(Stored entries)
• • • • • • •
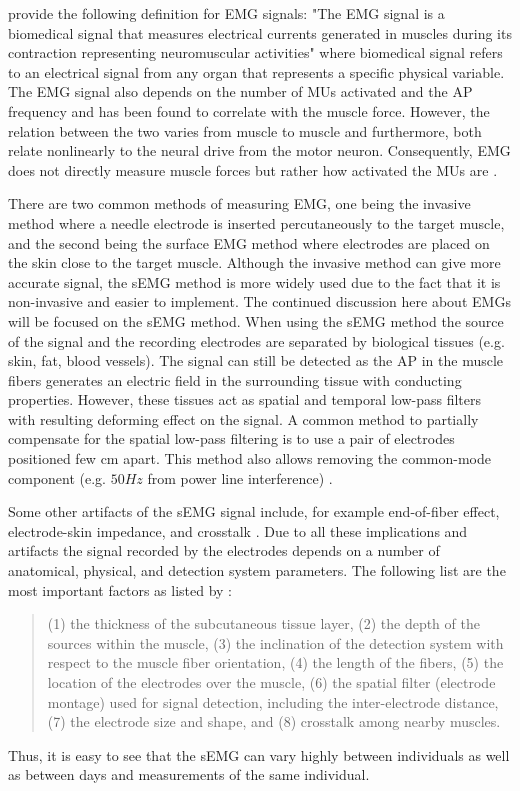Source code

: \textcite{Raez2006} provide the following definition for EMG signals: "The EMG signal is a biomedical signal that measures electrical currents generated in muscles during its contraction representing neuromuscular activities" \parencite[1]{Raez2006} where biomedical signal refers to an electrical signal from any organ that represents a specific physical variable.
The \ac{EMG} signal also depends on the number of \acp{MU} activated and the \ac{AP} frequency and has been found to correlate with the muscle force.
However, the relation between the two varies from muscle to muscle and furthermore, both relate nonlinearly to the neural drive from the motor neuron.
Consequently, \ac{EMG} does not directly measure muscle forces but rather how activated the \acp{MU} are \cite{Enoka2016, Farina2016}.

There are two common methods of measuring \ac{EMG}, one being the invasive method where a needle electrode is inserted percutaneously to the target muscle, and the second being the surface \ac{EMG} method where electrodes are placed on the skin close to the target muscle. 
Although the invasive method can give more accurate signal, the \ac{sEMG} method is more widely used due to the fact that it is non-invasive and easier to implement. 
The continued discussion here about \ac{EMG}s will be focused on the \ac{sEMG} method.
When using the \ac{sEMG} method the source of the signal and the recording electrodes are separated by biological tissues (e.g. skin, fat, blood vessels).
The signal can still be detected as the \ac{AP} in the muscle fibers generates an electric field in the surrounding tissue with conducting properties.
However, these tissues act as spatial and temporal low-pass filters with resulting deforming effect on the signal.
A common method to partially compensate for the spatial low-pass filtering is to use a pair of electrodes positioned few cm apart.
This method also allows removing the common-mode component (e.g. $50Hz$ from power line interference) \cite{Farina2016}.

Some other artifacts of the \ac{sEMG} signal include, for example end-of-fiber effect, electrode-skin impedance, and crosstalk \cite{Farina2016}.
Due to all these implications and artifacts the signal recorded by the electrodes depends on a number of anatomical, physical, and detection system parameters. The following list are the most important factors as listed by \textcite[p. 41]{Farina2016}:
\begin{quote}
(1) the thickness of the subcutaneous tissue layer,
(2) the depth of the sources within the muscle,
(3) the inclination of the detection system with respect to the muscle fiber orientation,
(4) the length of the fibers,
(5) the location of the electrodes over the muscle,
(6) the spatial filter (electrode montage) used for signal detection, including the inter-electrode distance,
(7) the electrode size and shape, and
(8) crosstalk among nearby muscles.
\end{quote}
Thus, it is easy to see that the \ac{sEMG} can vary highly between individuals as well as between days and measurements of the same individual.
• • • • • • •
GOAL OF THE EXERCISE:
Extract exactly and only the lines above from the line containing "However, these tissues" through the line containing "(2) the depth", both end lines included.

SOLUTION TO THE PROBLEM:
However, these tissues act as spatial and temporal low-pass filters with resulting deforming effect on the signal.
A common method to partially compensate for the spatial low-pass filtering is to use a pair of electrodes positioned few cm apart.
This method also allows removing the common-mode component (e.g. $50Hz$ from power line interference) \cite{Farina2016}.

Some other artifacts of the \ac{sEMG} signal include, for example end-of-fiber effect, electrode-skin impedance, and crosstalk \cite{Farina2016}.
Due to all these implications and artifacts the signal recorded by the electrodes depends on a number of anatomical, physical, and detection system parameters. The following list are the most important factors as listed by \textcite[p. 41]{Farina2016}:
\begin{quote}
(1) the thickness of the subcutaneous tissue layer,
(2) the depth of the sources within the muscle,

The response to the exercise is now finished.